Language teaching is an exciting profession where we can sustain and enjoy our professional life because it is valued much in comparison to others. It can be made more beautiful and respectful profession through various TPD activities. To be specific, teaching the English language can be made more charming being involved in the activities like online learning, webinars, and teacher support groups.
In recent days, teachers in Nepal have been blamed for being involved in political and trade affairs, and not being professional. It is said that the teachers normally do not engage in professional development activities in private institutions because they think that their jobs are not secured and they take teaching as an only transitional job. The teachers in public institutions think that they have already got the jobs and no one terminates them even if they do not involve in professional activities. So, they may not think that it is necessary to carry out the professional activities much. However, the government has made some provisions to recognize their research and publications during recruitment and promotion. TU service commission has allocated the marks for the research article published in newspapers or journal. Similarly, teachers’ service commission examination has also allocated marks for Action Research during the promotion.
What is Professional Development?
PD is the process of updating and refreshing teachers in the educational institutions for the better performance. According to the Glossary of Education, the term ‘professional development’ may be used in reference to wide variety of advanced professional learning intended to help administrators, teachers, and other educators improve their professional knowledge, competence, skill, and effectiveness. It enables teachers to update their knowledge, sharpen their skills, and acquire new teaching techniques, with the intent of enhancing the quality of teaching and learning (Darling-Hammond et al. 2009). So, it is the process of furthering education and knowledge in a teacher’s subject area—e.g., learning new scientific theories, or learning how to teach subject-area content and concepts more effectively.
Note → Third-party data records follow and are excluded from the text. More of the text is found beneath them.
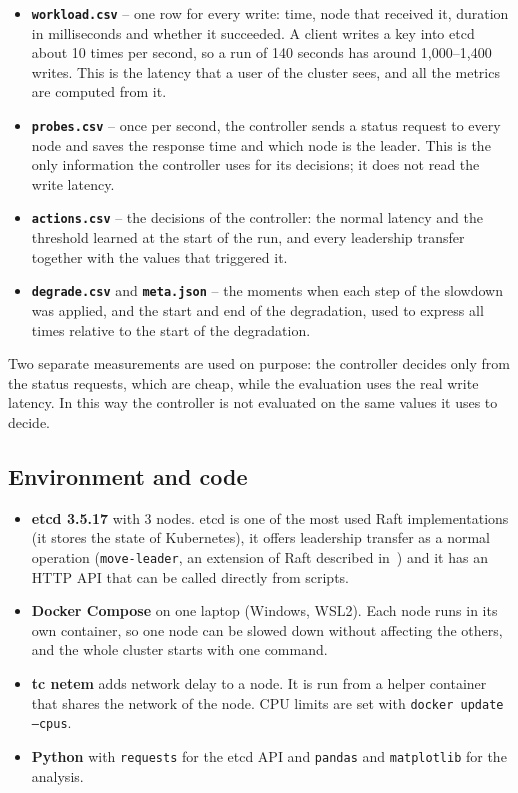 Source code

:\documentclass[11pt,a4paper]{article}
\begin{document}
\begin{itemize}
  \item \textbf{\texttt{workload.csv}} -- one row for every write: time, node that received it, duration in milliseconds and whether it succeeded. A client writes a key into etcd about 10 times per second, so a run of 140 seconds has around 1{,}000--1{,}400 writes. This is the latency that a user of the cluster sees, and all the metrics are computed from it.
  \item \textbf{\texttt{probes.csv}} -- once per second, the controller sends a status request to every node and saves the response time and which node is the leader. This is the only information the controller uses for its decisions; it does not read the write latency.
  \item \textbf{\texttt{actions.csv}} -- the decisions of the controller: the normal latency and the threshold learned at the start of the run, and every leadership transfer together with the values that triggered it.
  \item \textbf{\texttt{degrade.csv}} and \textbf{\texttt{meta.json}} -- the moments when each step of the slowdown was applied, and the start and end of the degradation, used to express all times relative to the start of the degradation.
\end{itemize}

Two separate measurements are used on purpose: the controller decides only from the status requests, which are cheap, while the evaluation uses the real write latency. In this way the controller is not evaluated on the same values it uses to decide.

\subsection{Environment and code}

\begin{itemize}
  \item \textbf{etcd 3.5.17} with 3 nodes. etcd is one of the most used Raft implementations (it stores the state of Kubernetes), it offers leadership transfer as a normal operation (\texttt{move-leader}, an extension of Raft described in~\cite{ongarothesis}) and it has an HTTP API that can be called directly from scripts.
  \item \textbf{Docker Compose} on one laptop (Windows, WSL2). Each node runs in its own container, so one node can be slowed down without affecting the others, and the whole cluster starts with one command.
  \item \textbf{tc netem} adds network delay to a node. It is run from a helper container that shares the network of the node. CPU limits are set with \texttt{docker update --cpus}.
  \item \textbf{Python} with \texttt{requests} for the etcd API and \texttt{pandas} and \texttt{matplotlib} for the analysis.
\end{itemize}
\end{document}
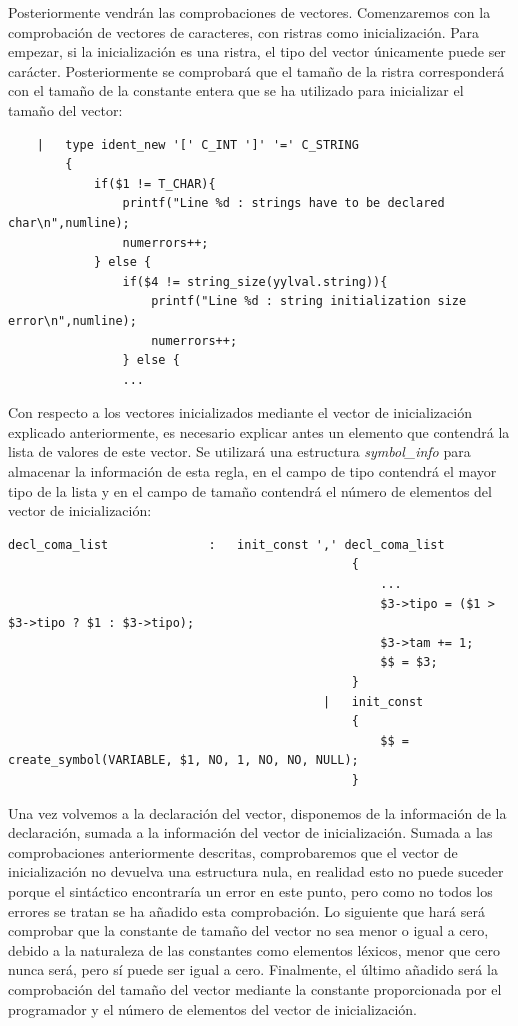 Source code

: \documentclass[a4paper,10pt]{article}
\begin{document}
Posteriormente vendrán las comprobaciones de vectores. Comenzaremos con la comprobación de vectores de caracteres, con ristras como inicialización. Para empezar, si la inicialización es una ristra, el tipo del vector únicamente puede ser carácter. Posteriormente se comprobará que el tamaño de la ristra corresponderá con el tamaño de la constante entera que se ha utilizado para inicializar el tamaño del vector:

\begin{lstlisting}
	|	type ident_new '[' C_INT ']' '=' C_STRING  
		{
			if($1 != T_CHAR){
				printf("Line %d : strings have to be declared char\n",numline);
				numerrors++;
			} else {
				if($4 != string_size(yylval.string)){
					printf("Line %d : string initialization size error\n",numline);
					numerrors++;
				} else {
				...
\end{lstlisting}

Con respecto a los vectores inicializados mediante el vector de inicialización explicado anteriormente, es necesario explicar antes un elemento que contendrá la lista de valores de este vector. Se utilizará una estructura \textit{symbol\_info} para almacenar la información de esta regla, en el campo de tipo contendrá el mayor tipo de la lista y en el campo de tamaño contendrá el número de elementos del vector de inicialización:

\begin{lstlisting}
decl_coma_list				:	init_const ',' decl_coma_list 
												{
													...
													$3->tipo = ($1 > $3->tipo ? $1 : $3->tipo);
													$3->tam += 1;
													$$ = $3;
												}
											|	init_const 
												{
													$$ = create_symbol(VARIABLE, $1, NO, 1, NO, NO, NULL);
												}
\end{lstlisting}

Una vez volvemos a la declaración del vector, disponemos de la información de la declaración, sumada a la información del vector de inicialización. Sumada a las comprobaciones anteriormente descritas, comprobaremos que el vector de inicialización no devuelva una estructura nula, en realidad esto no puede suceder porque el sintáctico encontraría un error en este punto, pero como no todos los errores se tratan se ha añadido esta comprobación. Lo siguiente que hará será comprobar que la constante de tamaño del vector no sea menor o igual a cero, debido a la naturaleza de las constantes como elementos léxicos, menor que cero nunca será, pero sí puede ser igual a cero. Finalmente, el último añadido será la comprobación del tamaño del vector mediante la constante proporcionada por el programador y el número de elementos del vector de inicialización.
\end{document}
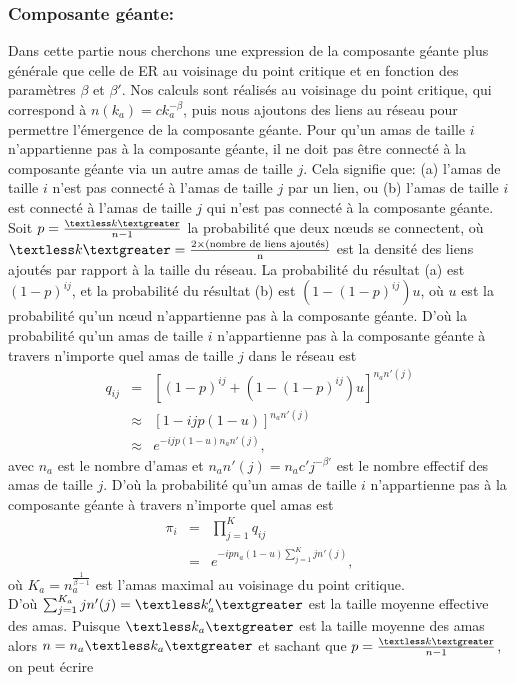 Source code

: \subsubsection{Composante géante:}
Dans cette partie nous cherchons une expression de la composante géante plus générale que celle de ER au voisinage du point critique et en fonction des paramètres $\beta$ et $\beta'$.
Nos calculs sont réalisés au voisinage du point critique, qui correspond à $n(k_a)=ck_a^{-\beta}$, puis nous ajoutons des liens au réseau pour permettre l'émergence de la composante géante.
Pour qu'un amas de taille $i$ n'appartienne pas à la composante géante, il ne doit pas être connecté à la composante géante via un autre amas de taille $j$. Cela signifie que: (a) l'amas de taille $i$ n'est pas connecté à l'amas de taille $j$ par un lien, ou (b) l'amas  de taille $i$ est connecté à l'amas de taille $j$ qui n'est pas connecté à la composante géante.\\
Soit $p=\frac{\km}{n-1}$ la probabilité que deux nœuds se connectent, où 
$\km=\frac{2\times\text{(nombre de liens ajoutés)}}{\text{n}}$ est la densité des liens ajoutés par rapport à la taille du réseau.
La probabilité du résultat (a) est $(1-p)^{ij}$, et la probabilité du résultat (b) est $(1-(1-p)^{ij})u$, où $u$ est la probabilité qu'un nœud n'appartienne pas à la composante géante. D'où la probabilité qu'un amas de taille $i$ n'appartienne pas à la composante géante à travers n'importe quel amas de taille $j$ dans le réseau est
\begin{eqnarray}
q_{ij}&=&[(1-p)^{ij}+(1-(1-p)^{ij})u]^{n_an'(j)}\nonumber\\
&\approx&[1-ijp(1-u)]^{n_an'(j)}\nonumber\\
&\approx&e^{-ijp(1-u)n_an'(j)},
\end{eqnarray}
avec $n_a$ est le nombre d'amas et $n_an'(j)=n_ac'j^{-\beta'}$ est le nombre effectif des amas de taille $j$.
D'où la probabilité qu'un amas de taille $i$ n'appartienne pas à la composante géante à travers n'importe quel amas est
\begin{eqnarray}
\pi_{i}&=&\prod_{j=1}^{K}q_{ij}\nonumber\\
&=&e^{-ipn_a(1-u)\sum_{j=1}^{K}jn'(j)},
\end{eqnarray}
où $K_a=n_a^{\frac{1}{\beta-1}}$ est l'amas maximal au voisinage du point critique.\\ D'où $\sum_{j=1}^{K_a}jn'(j)=\kmap$ est la taille moyenne effective des amas. Puisque $\kma$ est la taille moyenne des amas alors $n=n_a\kma$ et sachant que $p=\frac{\km}{n-1}$, on peut écrire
Different scholars have different views on professional development. Richards and Farrell (2005, p.1) mentions that ‘professional development is the next step when teachers’ period of formal training is over. Craft (1996) says professional development ‘is sometimes used to describe moving teachers forward in knowledge or skills’ (p.6). From these definitions, we can understand that Professional development is taken as activities that develop a teacher’s skills, knowledge, expertise and other characteristics as a professional.
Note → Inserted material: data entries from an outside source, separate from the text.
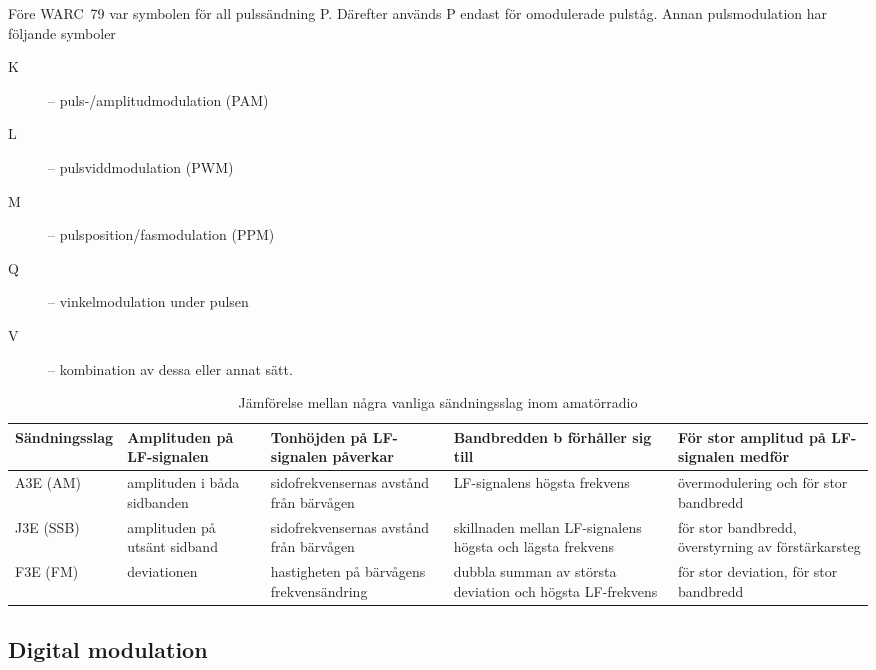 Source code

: Före WARC~79 var symbolen för all pulssändning P.
Därefter används P endast för omodulerade pulståg.
Annan pulsmodulation har följande symboler

\begin{description}
\item[K] -- puls-/amplitudmodulation (PAM)
\item[L] -- pulsviddmodulation (PWM)
\item[M] -- pulsposition/fasmodulation (PPM)
\item[Q] -- vinkelmodulation under pulsen
\item[V] -- kombination av dessa eller annat sätt.
\end{description}

\begin{table*}[ht]
\begin{center}
\begin{tabular}{|L{.12\textwidth}|L{.18\textwidth}|L{.18\textwidth}|L{.18\textwidth}|L{.19\textwidth}|}
\hline
  Sändningsslag &
    Amplituden på LF-signalen &
    Tonhöjden på LF- signalen påverkar & 
    Bandbredden b förhåller sig till &
    För stor amplitud på LF-signalen medför \\
  \hline %
  A3E (AM) & 
    amplituden i båda sidbanden &
    sidofrekvensernas avstånd från bärvågen &
    LF-signalens högsta frekvens & 
    övermodulering och för stor bandbredd \\
\hline
  J3E (SSB) & 
    amplituden på utsänt sidband & 
    sidofrekvensernas avstånd från bärvågen  & 
    skillnaden mellan LF-signalens högsta och lägsta frekvens & 
    för stor bandbredd, överstyrning av förstärkarsteg \\
\hline
  F3E (FM) &
    deviationen & 
    hastigheten på bärvågens frekvensändring &
    dubbla summan av största deviation och högsta LF-frekvens & 
    för stor deviation, för stor bandbredd \\
  \hline %
\end{tabular}
\end{center}
\caption{Jämförelse mellan några vanliga sändningsslag inom amatörradio}
\end{table*}


\subsection{Digital modulation}
\label{modulation_digital}

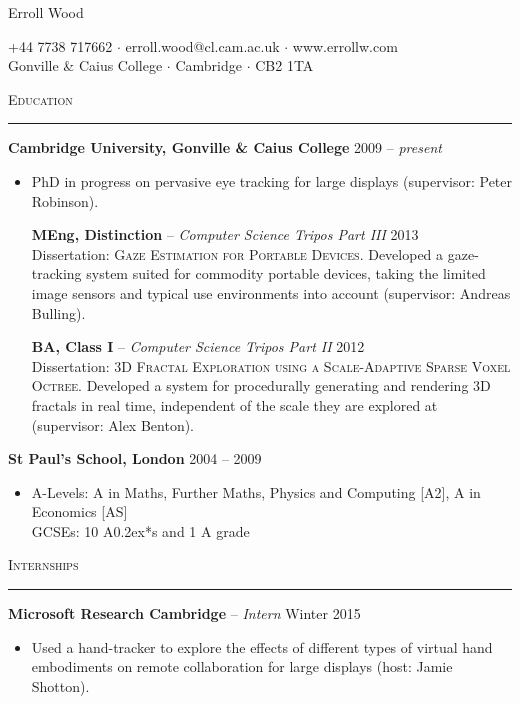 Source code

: \documentclass{article}
\begin{document}
\begin{center}
  {\Large Erroll Wood}
  
  \small{
	  +44 7738 717662 $\cdot$ erroll.wood@cl.cam.ac.uk $\cdot$ www.errollw.com \\
	  Gonville \& Caius College $\cdot$ Cambridge $\cdot$ CB2 1TA \\
  }
\end{center} \medskip 

\textsc{Education} \smallskip \hrule \smallskip
\textbf{Cambridge University, Gonville \& Caius College} \hfill 2009 -- \emph{present} \\[-4mm]

\begin{itemize}
  \item[]
  PhD in progress on pervasive eye tracking for large displays (supervisor: Peter Robinson). \
  
  \textbf{MEng, Distinction} -- \emph{Computer Science Tripos Part III} \hfill 2013 \\
  Dissertation: \textsc{Gaze Estimation for Portable Devices}. Developed a
  gaze-tracking system suited for commodity portable devices, taking the limited image sensors and typical use environments into account (supervisor: Andreas Bulling).

  \textbf{BA, Class I} -- \emph{Computer Science Tripos Part II} \hfill 2012 \\
  Dissertation: \textsc{3D Fractal Exploration using a Scale-Adaptive Sparse Voxel Octree}. Developed a system for procedurally generating and rendering 3D fractals in real time, independent of the scale they are explored at (supervisor: Alex Benton).
\end{itemize} \smallskip

\textbf{St Paul's School, London} \hfill 2004 -- 2009 \\[-6mm]
\begin{itemize}
  \item[]
  A-Levels: A in Maths, Further Maths, Physics and Computing [A2], A in Economics [AS] \\
  GCSEs: 10 A\raise0.2ex\hbox{*}s and 1 A grade
\end{itemize} \bigskip

\textsc{Internships} \smallskip \hrule \smallskip

\textbf{Microsoft Research Cambridge} -- \emph{Intern} \hspace*{\fill} Winter
2015 \\[-6mm]
\begin{itemize}
  \item[]
  Used a hand-tracker to explore the effects of different types of virtual hand embodiments on remote collaboration for large displays (host: Jamie Shotton).
\end{itemize} \smallskip
\end{document}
Training and professional development
Some teachers may take PD as synonymous with training. However, training is a part of professional development. Head and Taylor (1997) as cited in Shrestha, 2012 maintained that the difference between teacher training and teacher education as follows:
-Short- term -Long- term
-Skill/ technique/knowledge-based -Awareness based
-Product/certificate weighted -Process weighted
-Done with experts -Done with peers
The distinctions show that the teacher development is holistic, long-term, voluntary continual ongoing process. It is not covered by any pieces of training and research alone. A teacher should be involved in numerous activities to keep him/her updated with knowledge and skills for language teaching.
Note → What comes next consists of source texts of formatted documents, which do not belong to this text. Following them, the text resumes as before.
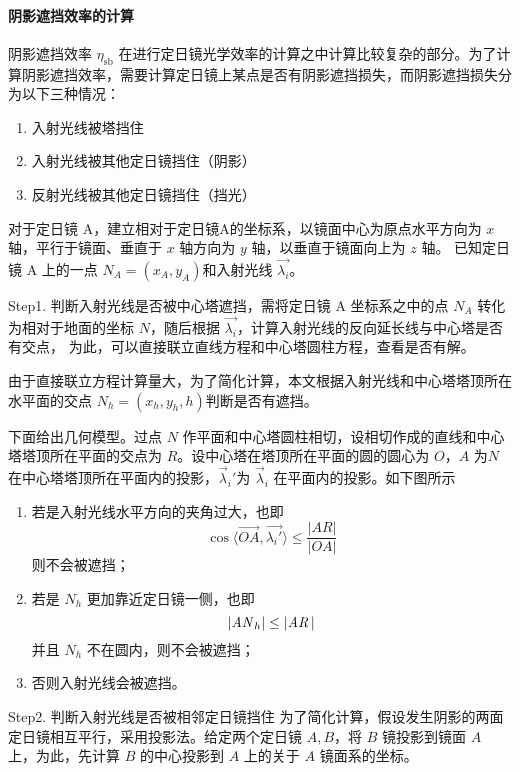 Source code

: \documentclass[../main.tex]{subfiles}
\begin{document}
\paragraph{阴影遮挡效率的计算}
阴影遮挡效率 \(\eta _{\mathrm{s b}}\) 在进行定日镜光学效率的计算之中计算比较复杂的部分。为了计算阴影遮挡效率，需要计算定日镜上某点是否有阴影遮挡损失，而阴影遮挡损失分为以下三种情况：
\begin{enumerate}
\item 入射光线被塔挡住
\item 入射光线被其他定日镜挡住（阴影）
\item 反射光线被其他定日镜挡住（挡光）
\end{enumerate}
对于定日镜 A，建立相对于定日镜A的坐标系，以镜面中心为原点水平方向为 \(x\) 轴，平行于镜面、垂直于 \(x\) 轴方向为 \(y\) 轴，以垂直于镜面向上为 \(z\) 轴。
已知定日镜 A 上的一点 \(N_{A} = (x_{A}, y_{A})\)和入射光线 \(\vec {\lambda _{i}}\)。


Step1. 判断入射光线是否被中心塔遮挡，需将定日镜 A 坐标系之中的点 \(N_{A}\) 转化为相对于地面的坐标 \(N\)，随后根据 \(\vec {\lambda _{i}}\)，计算入射光线的反向延长线与中心塔是否有交点，
为此，可以直接联立直线方程和中心塔圆柱方程，查看是否有解。

由于直接联立方程计算量大，为了简化计算，本文根据入射光线和中心塔塔顶所在水平面的交点 \(N_{h} = (x _{h} , y_{h}, h)\)判断是否有遮挡。

下面给出几何模型。过点 \(N\) 作平面和中心塔圆柱相切，设相切作成的直线和中心塔塔顶所在平面的交点为 \(R\)。设中心塔在塔顶所在平面的圆的圆心为 \(O\)，\(A\) 为\(N\)在中心塔塔顶所在平面内的投影，\(\vec \lambda _{i} '\)为 \(\vec \lambda _{i}\) 在平面内的投影。如下图所示

\begin{enumerate}
\item 若是入射光线水平方向的夹角过大，也即
\begin{equation}
\cos \langle \overrightarrow {OA}, \vec {\lambda _{i} '} \rangle \le \frac{\vert AR \vert }{\vert OA \vert }
\end{equation}
则不会被遮挡；
\item 若是 \(N_{h}\) 更加靠近定日镜一侧，也即
\begin{equation}
\vert {\it A N}_{h}\vert \le \vert {\it AR\,} \vert
\end{equation}并且 \(N_{h}\) 不在圆内，则不会被遮挡；
\item 否则入射光线会被遮挡。
\end{enumerate}

Step2. 判断入射光线是否被相邻定日镜挡住
为了简化计算，假设发生阴影的两面定日镜相互平行，采用投影法。给定两个定日镜 \(A, B\)，将 \(B\) 镜投影到镜面 \(A\) 上，为此，先计算 \(B\) 的中心投影到 \(A\) 上的关于 \(A\) 镜面系的坐标。
\end{document}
Why professional development?
The field of language teaching is subject to rapid changes. It is no doubt that everything keeps changing according to the time. Accordingly, the needs of students, testing system and curriculum keep on changing. Therefore, the teachers need regular opportunities to update their professional knowledge and skills. One of the main reasons of professional development is to be empowered- to have the opportunity and the confidence to act upon your ideas as well as to influence the way you perform in your profession (Murray 2010). So, it is necessary to be empowered. As teachers, we can empower ourselves if we keep in mind the following concepts.
- Be positive
- Believe in what you are doing and in yourself
- Be proactive, not reactive
- Be assertive, not aggressive.
. Moreover, we need to be able to take part in activities such as:
- engaging in self-reflection and evaluation
- developing specialized knowledge and skills about many aspects of teaching
- expanding their knowledge base about research, theory, and issues in teaching
- taking on new roles and responsibilities, such as supervisor or mentor teacher, teacher-researcher, or materials writer
- developing collaborative relationships with other teachers
- gaining knowledge of the various technologies and how to integrate them into their instruction.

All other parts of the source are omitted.